__What the task asks__. An exact restatement of every record is required.

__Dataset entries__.
'''

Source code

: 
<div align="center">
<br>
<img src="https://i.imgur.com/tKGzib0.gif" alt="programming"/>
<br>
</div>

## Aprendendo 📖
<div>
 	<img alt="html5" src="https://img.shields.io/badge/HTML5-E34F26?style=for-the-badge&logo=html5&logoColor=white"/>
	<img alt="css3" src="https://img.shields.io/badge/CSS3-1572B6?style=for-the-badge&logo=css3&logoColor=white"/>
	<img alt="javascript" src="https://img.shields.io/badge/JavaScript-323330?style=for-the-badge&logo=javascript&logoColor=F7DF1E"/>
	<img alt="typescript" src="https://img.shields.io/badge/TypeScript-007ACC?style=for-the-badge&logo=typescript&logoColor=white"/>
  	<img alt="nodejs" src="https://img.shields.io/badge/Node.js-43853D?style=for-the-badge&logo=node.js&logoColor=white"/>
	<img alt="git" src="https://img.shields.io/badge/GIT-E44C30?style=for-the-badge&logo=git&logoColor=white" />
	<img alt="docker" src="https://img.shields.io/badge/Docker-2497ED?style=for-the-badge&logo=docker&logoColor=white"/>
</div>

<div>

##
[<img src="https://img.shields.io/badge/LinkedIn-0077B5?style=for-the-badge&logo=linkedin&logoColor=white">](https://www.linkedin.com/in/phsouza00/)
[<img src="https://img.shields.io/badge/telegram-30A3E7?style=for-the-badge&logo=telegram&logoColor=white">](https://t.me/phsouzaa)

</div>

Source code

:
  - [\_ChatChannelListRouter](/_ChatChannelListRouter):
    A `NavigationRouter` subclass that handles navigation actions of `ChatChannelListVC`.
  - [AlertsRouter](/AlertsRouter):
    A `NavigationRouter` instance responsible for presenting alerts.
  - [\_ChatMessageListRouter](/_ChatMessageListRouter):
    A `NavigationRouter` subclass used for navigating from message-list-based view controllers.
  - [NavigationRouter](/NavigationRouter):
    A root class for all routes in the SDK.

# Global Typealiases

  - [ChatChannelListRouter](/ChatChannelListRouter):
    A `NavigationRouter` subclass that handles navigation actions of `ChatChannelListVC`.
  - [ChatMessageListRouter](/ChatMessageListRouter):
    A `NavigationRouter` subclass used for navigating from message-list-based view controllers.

'''

__Your response__.
Source code

: 
<div align="center">
<br>
<img src="https://i.imgur.com/tKGzib0.gif" alt="programming"/>
<br>
</div>

## Aprendendo 📖
<div>
 	<img alt="html5" src="https://img.shields.io/badge/HTML5-E34F26?style=for-the-badge&logo=html5&logoColor=white"/>
	<img alt="css3" src="https://img.shields.io/badge/CSS3-1572B6?style=for-the-badge&logo=css3&logoColor=white"/>
	<img alt="javascript" src="https://img.shields.io/badge/JavaScript-323330?style=for-the-badge&logo=javascript&logoColor=F7DF1E"/>
	<img alt="typescript" src="https://img.shields.io/badge/TypeScript-007ACC?style=for-the-badge&logo=typescript&logoColor=white"/>
  	<img alt="nodejs" src="https://img.shields.io/badge/Node.js-43853D?style=for-the-badge&logo=node.js&logoColor=white"/>
	<img alt="git" src="https://img.shields.io/badge/GIT-E44C30?style=for-the-badge&logo=git&logoColor=white" />
	<img alt="docker" src="https://img.shields.io/badge/Docker-2497ED?style=for-the-badge&logo=docker&logoColor=white"/>
</div>

<div>

##
[<img src="https://img.shields.io/badge/LinkedIn-0077B5?style=for-the-badge&logo=linkedin&logoColor=white">](https://www.linkedin.com/in/phsouza00/)
[<img src="https://img.shields.io/badge/telegram-30A3E7?style=for-the-badge&logo=telegram&logoColor=white">](https://t.me/phsouzaa)

</div>

Source code

:
  - [\_ChatChannelListRouter](/_ChatChannelListRouter):
    A `NavigationRouter` subclass that handles navigation actions of `ChatChannelListVC`.
  - [AlertsRouter](/AlertsRouter):
    A `NavigationRouter` instance responsible for presenting alerts.
  - [\_ChatMessageListRouter](/_ChatMessageListRouter):
    A `NavigationRouter` subclass used for navigating from message-list-based view controllers.
  - [NavigationRouter](/NavigationRouter):
    A root class for all routes in the SDK.

# Global Typealiases

  - [ChatChannelListRouter](/ChatChannelListRouter):
    A `NavigationRouter` subclass that handles navigation actions of `ChatChannelListVC`.
  - [ChatMessageListRouter](/ChatMessageListRouter):
    A `NavigationRouter` subclass used for navigating from message-list-based view controllers.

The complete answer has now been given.